Requirement
Whenever a line in the entries includes the word "德国坦克问题", copy that line out.

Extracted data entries
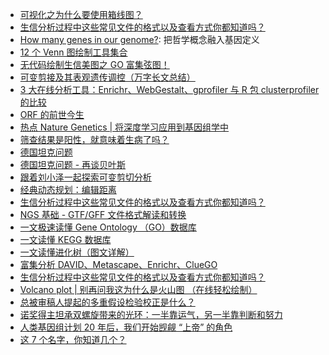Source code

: * [可视化之为什么要使用箱线图？](https://mp.weixin.qq.com/s?__biz=MzI5MTcwNjA4NQ==&mid=2247491367&idx=1&sn=54188e26985d5b1355965cdfb2c275cf&chksm=ec0ddaaddb7a53bbaa38f5915bc1afaf86719719283bf6191dec86c598dde8b739d3e0af01e6&mpshare=1&scene=1&srcid=&sharer_sharetime=1581037279369&sharer_shareid=49bb68e4d4ad9f65af077f4e54025da0#rd)
* [生信分析过程中这些常见文件的格式以及查看方式你都知道吗？](https://mp.weixin.qq.com/s?__biz=MzI5MTcwNjA4NQ==&mid=2247491549&idx=2&sn=58621db4d87df30496232d59b830104d&chksm=ec0dda57db7a5341a82a5b3b3a05f1db5996ae1e24bd23bcb6948d3aa1bb6fb24b8de129ef7c&mpshare=1&scene=1&srcid=&sharer_sharetime=1581813409529&sharer_shareid=49bb68e4d4ad9f65af077f4e54025da0#rd)
* [How many genes in our genome?](http://charter-of-the-genome.org/2016/03/17/how-many-genes-in-our-genome-or-the-metaphysics-of-genomics/): 把哲学概念融入基因定义
* [12 个 Venn 图绘制工具集合](https://mp.weixin.qq.com/s?__biz=MzI5MTcwNjA4NQ==&mid=2247491577&idx=2&sn=bea65d0dc83657399c05d239f5e5dcf8&chksm=ec0dda73db7a5365f7955a5052a372dedf9c47fa770cddd01d7995caf2ef48ab9434bcaaeca1&mpshare=1&scene=1&srcid=&sharer_sharetime=1582078512402&sharer_shareid=49bb68e4d4ad9f65af077f4e54025da0#rd)
* [无代码绘制生信美图之 GO 富集弦图！](https://mp.weixin.qq.com/s?__biz=MzA5ODQ1NDIyMQ==&mid=2649619689&idx=1&sn=6c4af1fae71abb1dcd076ddb31bbb077&chksm=8888034bbfff8a5d23cea9e78d51b9c057dcb08e399cc71f0cd7b1cb5f6573f39f753a033948&mpshare=1&scene=1&srcid=&sharer_sharetime=1584686981530&sharer_shareid=49bb68e4d4ad9f65af077f4e54025da0#rd)
* [可变剪接及其表观遗传调控（万字长文总结）](https://mp.weixin.qq.com/s?__biz=MzIxMjA0NzU0OA==&mid=2650983658&idx=1&sn=c175e5809853eefe53168f5ca9be3f40&chksm=8cba6f39bbcde62f16af03b0970a01d3e7e9118890584147b1cc676580ca38c552c2b8a00b57&mpshare=1&scene=1&srcid=&sharer_sharetime=1585360427207&sharer_shareid=49bb68e4d4ad9f65af077f4e54025da0#rd)
* [3 大在线分析工具：Enrichr、WebGestalt、gprofiler 与 R 包 clusterprofiler 的比较](https://mp.weixin.qq.com/s?__biz=MzAxMDkxODM1Ng==&mid=2247493488&idx=1&sn=4872f85116996285b860d9df0a33d891&chksm=9b4ba7cbac3c2edd688548a7249b71e14f12849bb6c92885b322cfb6ce2c4c4bcc50645282c3&mpshare=1&scene=1&srcid=&sharer_sharetime=1586829113020&sharer_shareid=49bb68e4d4ad9f65af077f4e54025da0&key=7024fc3958d21a49ec6a77a0509c92031022c6ae1be4f8ea343283e05a59ab31306b67e3e2b9d8ae09d32b8da92a6c23bc4025dbbb85f95d5f8e07cd6e0787051034726ba6b630201de6ebcb2573615b&ascene=1&uin=MjEyMzUzNDk2MQ%3D%3D&devicetype=Windows+XP&version=62060841&lang=zh_CN&exportkey=ATzN46QHpP%2FISHACOtjgvEE%3D&pass_ticket=cMlLM1k1vxe8Sy9AOAciqZboNbUkXBH61ttUO8SpflnI3x%2BVR5MBTxGgLH%2BoEZlS)
* [ORF 的前世今生](https://mp.weixin.qq.com/s?__biz=MzA3MjM5NTE4Mg==&mid=2247484027&idx=1&sn=9089fd53532127b4c12cbbb848f101bd&chksm=9f1fb2baa8683bacb14ba6cc4829688fac7ffb24e1883f54d5f1d4bb89edafb354869d46af82&mpshare=1&scene=1&srcid=&sharer_sharetime=1587041414299&sharer_shareid=49bb68e4d4ad9f65af077f4e54025da0&key=f8620cf74afcc79d9fc6e0ee77b4aa172b02130e200747d87659c0ff3f88ba43a5bb26852d569500e2c27ff46e4a9d33f9cddcb296b076904b782835768233dd391309be80d4556b366570c3fa9fd97e&ascene=1&uin=MjEyMzUzNDk2MQ%3D%3D&devicetype=Windows+XP&version=62060841&lang=zh_CN&exportkey=AS63dthJg2Cx8qupZHYiyiA%3D&pass_ticket=xeoqwCTxtJlzHwXViWSWp0w%2BEWn%2BgZNa%2Fe%2B4CeYh2McoOApGssgo%2FZ7wYxi6WAjb)
* [热点 Nature Genetics | 将深度学习应用到基因组学中](https://mp.weixin.qq.com/s?__biz=MzA5NjU5NjQ4MA==&mid=2651168047&idx=1&sn=5bd7d0dd0730c1b460f216988d025bac&chksm=8b5c9a40bc2b1356640b1277547a59f45bd6a867fd7c52f14e4c30c9c34fc94585cfabab809e&mpshare=1&scene=1&srcid=0418MbZpAuZzUogeoqxVbjTa&sharer_sharetime=1587175775533&sharer_shareid=ae50238ead91499c25dfead04d38c61d&key=51cdf4316532766431dbe86eb90fbb8ae837413f4b1a568c9af9536a01f477333117ef7f98fe795300642912e5bdbb24f0a57a70040d4649b62dd633168aa5239b5ce934dd3febd98d6d86fee0d4fb6d&ascene=1&uin=MjEyMzUzNDk2MQ%3D%3D&devicetype=Windows+XP&version=62060841&lang=zh_CN&exportkey=AW58wu2AgHoNoYthzclT5LQ%3D&pass_ticket=egSQZf3ZmjmNSBYxFfxeMhxks6Fcdfesee2EK45qb6wqbW1FRDSL1ND6vhbrpF2H)
* [筛查结果是阳性，就意味着生病了吗？](https://mp.weixin.qq.com/s?__biz=MzI3MzE3OTI0Mw==&mid=2247499005&idx=1&sn=c8e1f897428f12bd623d7ce3f4cf8715&chksm=eb258bf9dc5202ef098f1797de118b0daac4843e4ee15fef4a3b5e3d77ccc5233d3a5a84309a&mpshare=1&scene=1&srcid=0426dSVFCdi7lj5GMkmxLhNi&sharer_sharetime=1587857245216&sharer_shareid=49bb68e4d4ad9f65af077f4e54025da0&key=d51a4283ff2ecb019b011cfe5f74488a0f9da1440458efdcd299827f8b3e28ce98880c4926b7e2705d1c286780ae6fcbaac1843835948ca7b377ae2369ad9c473c895950a0898dc6e92b6de9068c2e51&ascene=1&uin=MjEyMzUzNDk2MQ%3D%3D&devicetype=Windows+XP&version=62060841&lang=zh_CN&exportkey=AZpwIhvPUxbOsgjnKzS263U%3D&pass_ticket=WyEgrrj25frkMfokbtoyksRrtPeGU2ppgS%2BRPcT0QHb9WRxdetYa%2BHEHtR4gvfG5)
* [德国坦克问题](https://www.wikiwand.com/zh-hans/%E5%BE%B7%E5%9B%BD%E5%9D%A6%E5%85%8B%E9%97%AE%E9%A2%98)
* [德国坦克问题 - 再谈贝叶斯](http://blog.sciencenet.cn/blog-677221-1103595.html)
* [跟着刘小泽一起探索可变剪切分析](https://www.jianshu.com/p/ecef1d9e53e7)
* [经典动态规划：编辑距离](https://mp.weixin.qq.com/s?__biz=MzUyNjQxNjYyMg==&mid=2247488896&idx=2&sn=160162456e0306018d498cd00e8920f8&chksm=fa0e7a01cd79f3174702b5c3e71b1d5ca715a9a05e414a29d5e50ccdeb160a8e891f92a3d30f&mpshare=1&scene=1&srcid=&sharer_sharetime=1590052107194&sharer_shareid=49bb68e4d4ad9f65af077f4e54025da0&key=89d850d4a03ade580bcb508c66112c132180c65c0121c9e0988887f65a6008a8471e4ee6e9b730a81a9c0fa979031ffaecc1a5fca4e4ff8976a87e0740fba309945f71f1e1f758821d04a36a7eab6799&ascene=1&uin=MjEyMzUzNDk2MQ%3D%3D&devicetype=Windows+XP&version=62060841&lang=zh_CN&exportkey=AX09Ydrk1s9CnoIILOlFmBM%3D&pass_ticket=UvVrdoRGUUD0gRJlE9fwcmp3HWg%2BCY651fV6f2uUFyXBAp%2FCfv2euFXjftsZklkP)
* [生信分析过程中这些常见文件的格式以及查看方式你都知道吗？](https://mp.weixin.qq.com/s?__biz=MzI5MTcwNjA4NQ==&mid=2247496666&idx=2&sn=4a56efb19fd272bea6f788772994a87e&chksm=ec0e3650db79bf468e7ae62e4c106531d3518338ece40c0172e063007075737c0114ddf423ef&mpshare=1&scene=1&srcid=0822NqAsge5TtR2yaGvVWrtg&sharer_sharetime=1598048538350&sharer_shareid=49bb68e4d4ad9f65af077f4e54025da0#rd)
* [NGS 基础 - GTF/GFF 文件格式解读和转换](https://mp.weixin.qq.com/s?__biz=MzI5MTcwNjA4NQ==&mid=2247497588&idx=3&sn=c14d0eacf4a0bace9263940638744241&chksm=ec0e32fedb79bbe8009bd6e5b34daf526111257d617311aac18dd167b62448a2606bf143f70e&mpshare=1&scene=1&srcid=0902YXjRQ6Rl3qnnAD9f3jVY&sharer_sharetime=1599017883301&sharer_shareid=49bb68e4d4ad9f65af077f4e54025da0#rd)
* [一文极速读懂 Gene Ontology （GO）数据库](https://mp.weixin.qq.com/s?__biz=MzUzMTEwODk0Ng==&mid=2247493184&idx=1&sn=b2b21f34a9de593aa23c0c71ad87abe5&chksm=fa45237dcd32aa6b935596c96854438b42abccca10b9bf65c8ddc5cd7b2c5edd778ab4866e7d&mpshare=1&scene=1&srcid=1029Cf0daSkN4SgREWFl1kak&sharer_sharetime=1603923818641&sharer_shareid=49bb68e4d4ad9f65af077f4e54025da0#rd)
* [一文读懂 KEGG 数据库](https://mp.weixin.qq.com/s?__biz=MzUzMTEwODk0Ng==&mid=2247492837&idx=1&sn=4da2f7fd94eed87c9a4591afc2f4d6c3&chksm=fa4521d8cd32a8cea73401090590e9dd43623e2e0184ea5a71666c41a9210ca8cdc6da785ae7&mpshare=1&scene=1&srcid=1029cUXfBu1yEe1HfaUv3HY4&sharer_sharetime=1603923810638&sharer_shareid=49bb68e4d4ad9f65af077f4e54025da0#rd)
* [一文读懂进化树（图文详解）](https://mp.weixin.qq.com/s?__biz=MzUzMTEwODk0Ng==&mid=2247491185&idx=1&sn=7a1224e9ac255a3904cddeea4fd548e1&chksm=fa46db4ccd31525a4f29ec6787a1f10080388e90a89cb6cfcc5af21ba782c982fca2a2be6144&mpshare=1&scene=1&srcid=1029YPgaFpaIBytEscTus7vq&sharer_sharetime=1603923837893&sharer_shareid=49bb68e4d4ad9f65af077f4e54025da0#rd)
* [富集分析 DAVID、Metascape、Enrichr、ClueGO](https://mp.weixin.qq.com/s?__biz=MzI1MDc4NjYyNQ==&mid=2247488471&idx=1&sn=9f42f988048de8094a2ac85e84d5b220&chksm=e9fdb5f9de8a3cef9b9711dc4ecc73cac5f6210098a0bb6df645d1df26a0c4e459dc7443c261&mpshare=1&scene=1&srcid=0103jefLmZE2rAwhGENeoQmp&sharer_sharetime=1609678614111&sharer_shareid=49bb68e4d4ad9f65af077f4e54025da0#rd)
* [生信分析过程中这些常见文件的格式以及查看方式你都知道吗？](https://mp.weixin.qq.com/s?__biz=MzI5MTcwNjA4NQ==&mid=2247507475&idx=2&sn=79458d667699a8978279f7f0d12d44be&chksm=ec0e1b99db79928fdfa6309d16cea78983d39156ca06fd2df21817cc2538f05ddb2ef2758a87&mpshare=1&scene=1&srcid=0106wmi9KkRTOIQGJDIk14tY&sharer_sharetime=1609885138820&sharer_shareid=49bb68e4d4ad9f65af077f4e54025da0#rd)
* [Volcano plot | 别再问我这为什么是火山图 （在线轻松绘制）](https://mp.weixin.qq.com/s?__biz=MzI5MTcwNjA4NQ==&mid=2247510393&idx=2&sn=dd61347617742574813307b9f1f2d9f4&chksm=ec0e6cf3db79e5e5485e0867b239fceebb729ab9a76618cbc1c9d340823c04c77ae26aba66ae&mpshare=1&scene=1&srcid=02071jIoler6QnSM1K8YqMJT&sharer_sharetime=1612655161746&sharer_shareid=49bb68e4d4ad9f65af077f4e54025da0&key=9635e972a6ebf454a3fada59a594445b5dc8822c8f14e8b937f627265c27c904fdac4da68fe3fd66a30ba40675eea35dea04e1d39ba71f8251870de870e7fac119807f0cf1fa5c9b7e0eefb299870624bff5b7d69bc451052772d84e6b69277c7501bfb21f9ff738e9a59160154e3352bf5750f0119d16a561069ce105e4ec80&ascene=1&uin=MjEyMzUzNDk2MQ%3D%3D&devicetype=Windows+7&version=62090529&lang=en&exportkey=AYrshjnY9%2F%2F7UvEMBKTtshQ%3D&pass_ticket=z5nvjktVcXkquM4Rw0Hg2ePj%2BFscsEYHZcK8tWxrcrl6yQbgLdFs7ORsuYsWcKVq&wx_header=0)
* [总被审稿人提起的多重假设检验校正是什么？](https://mp.weixin.qq.com/s?__biz=MzI5MTcwNjA4NQ==&mid=2247510477&idx=2&sn=c333b92efd67a62dea0e56f02145f97a&chksm=ec0e6c47db79e5515b933383c8422cd646e754a9cb0a00e5a4d141d96095b166638195bc217d&mpshare=1&scene=1&srcid=0209LzKWySY6NwXsRbFjOdQT&sharer_sharetime=1612829021566&sharer_shareid=49bb68e4d4ad9f65af077f4e54025da0&key=6e7650bbf447c5022e73e6945abf17bed2aaa2018b8b450f204b48e5fd3bbc55e57357b879f7c9204dd2a35e2dd1b89632e06c7f281477109653cbd15461568f685b2159f25ab7e2761df279f0dfa178a757c04cfa44bcbf3b22b32ebfb62933332cc7b3e646b70fffcc03643b7f4e983fc7467f5371b3935da6254ed7908ad5&ascene=1&uin=MjEyMzUzNDk2MQ%3D%3D&devicetype=Windows+7&version=62090529&lang=en&exportkey=AeIVeSTV6hq1PMo2VKkaZsA%3D&pass_ticket=z5nvjktVcXkquM4Rw0Hg2ePj%2BFscsEYHZcK8tWxrcrl6yQbgLdFs7ORsuYsWcKVq&wx_header=0)
* [诺奖得主坦承双螺旋带来的光环：一半靠运气，另一半靠判断和努力](https://mp.weixin.qq.com/s?__biz=MzAwMzc2MTA4Ng==&mid=2247510526&idx=1&sn=91f1b66cf59aa972d561e235e64be5bf&chksm=9b34df2fac435639580c90da89c5e653cbd817cf66aaa0683789ccd86a6f7fd048a4439ea6a4&mpshare=1&scene=1&srcid=0220jHbmFSXSa4xBfZMYq5Lq&sharer_sharetime=1613819855180&sharer_shareid=49bb68e4d4ad9f65af077f4e54025da0&key=cf160bd9b3f0f5e637d3774f25ec2220e26a2bb7e09277cda113054533c687cfcfbefb6d51984f22afc416f7fcdcd8054d342cd24e696a2b172581b67125b535960a30ab98e477d55aef4f6537d925c92aa35df42fbee625963dbab603a30c6efe7e4ac29265e0e8a724c9299df522260ce454343208fc302c66c5613a8b97e7&ascene=1&uin=MjEyMzUzNDk2MQ%3D%3D&devicetype=Windows+7&version=62090529&lang=en&exportkey=AS%2Fatvt8ovryYGoX%2FODRZqA%3D&pass_ticket=sSI0qXG2YNBpinv1cMMxlflz4i3GMxXEYKksk7v9S0aXfqs4J275TguBabeNOXfz&wx_header=0)
* [人类基因组计划 20 年后，我们开始觊觎 “上帝” 的角色](https://mp.weixin.qq.com/s?__biz=MzAwMzc2MTA4Ng==&mid=2247510728&idx=1&sn=8ed79f93d408d4be323b5c5d04b513f1&chksm=9b34dc19ac43550f0f3a9c97a0f6650918091393025971c3565b9e003fc9c3df0d0f29743850&mpshare=1&scene=1&srcid=0226Bii8pCKA1w6HVYbjxzcP&sharer_sharetime=1614340764457&sharer_shareid=49bb68e4d4ad9f65af077f4e54025da0&key=0587a61d5e72494d14cc497b552ce87329cb59580fcde76b116e92ccd98cf90fa59a5cd30a20d9713748b0894f6be12b34d632681e3709852b461f0d04885d878bbbc172dd3db159bdfdbd39e506f386d04ab54c1a37a481634ea1b00b42f8761fa4a51c6abc7ba25c86dd1875c73d591870be16a27ef63db71366228a0076e5&ascene=1&uin=MjEyMzUzNDk2MQ%3D%3D&devicetype=Windows+7&version=62090529&lang=en&exportkey=AUarfzPXrCqTxQZFhGSK634%3D&pass_ticket=cCRkzujau0HonoGt4ekgO7O9rxiWNrRwdwMS0t9W3q19oRl35zJzS1u2m%2BHy%2FD7x&wx_header=0)
* [这 7 个名字，你知道几个？](https://mp.weixin.qq.com/s?__biz=MzA4NDU1MDY5OA==&mid=2653213796&idx=1&sn=4a420612e4c9dac5677a47a19013bb93&chksm=84350121b3428837e47c9a5b94f3a6b72d5f300bbfc68d4a95d0ef166aac1849bc08f1e6e973&mpshare=1&scene=1&srcid=0228wGlwliEeXymUixBmqtDh&sharer_sharetime=1614482156865&sharer_shareid=49bb68e4d4ad9f65af077f4e54025da0&key=604423c5b673dab46911f4b0975de63663e3d02638e58b19659df565fcd02d920fd858bd9bb21366217ded7e0a865cab6b5ad0591932815888eeac2293533feeeefe0f17a25b8916dd25f1cd6a53939ccf20e9029ac754012578b2ac759bf216196eda110eb7a196c7175065913446f0cfa4cd167e87eb0021abdee93a2a2ba0&ascene=1&uin=MjEyMzUzNDk2MQ%3D%3D&devicetype=Windows+7&version=62090529&lang=en&exportkey=ASC4hz5XpT1VIvl1lZZsC%2Fo%3D&pass_ticket=cCRkzujau0HonoGt4ekgO7O9rxiWNrRwdwMS0t9W3q19oRl35zJzS1u2m%2BHy%2FD7x&wx_header=0)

Answer to this problem
* [德国坦克问题](https://www.wikiwand.com/zh-hans/%E5%BE%B7%E5%9B%BD%E5%9D%A6%E5%85%8B%E9%97%AE%E9%A2%98)
* [德国坦克问题 - 再谈贝叶斯](http://blog.sciencenet.cn/blog-677221-1103595.html)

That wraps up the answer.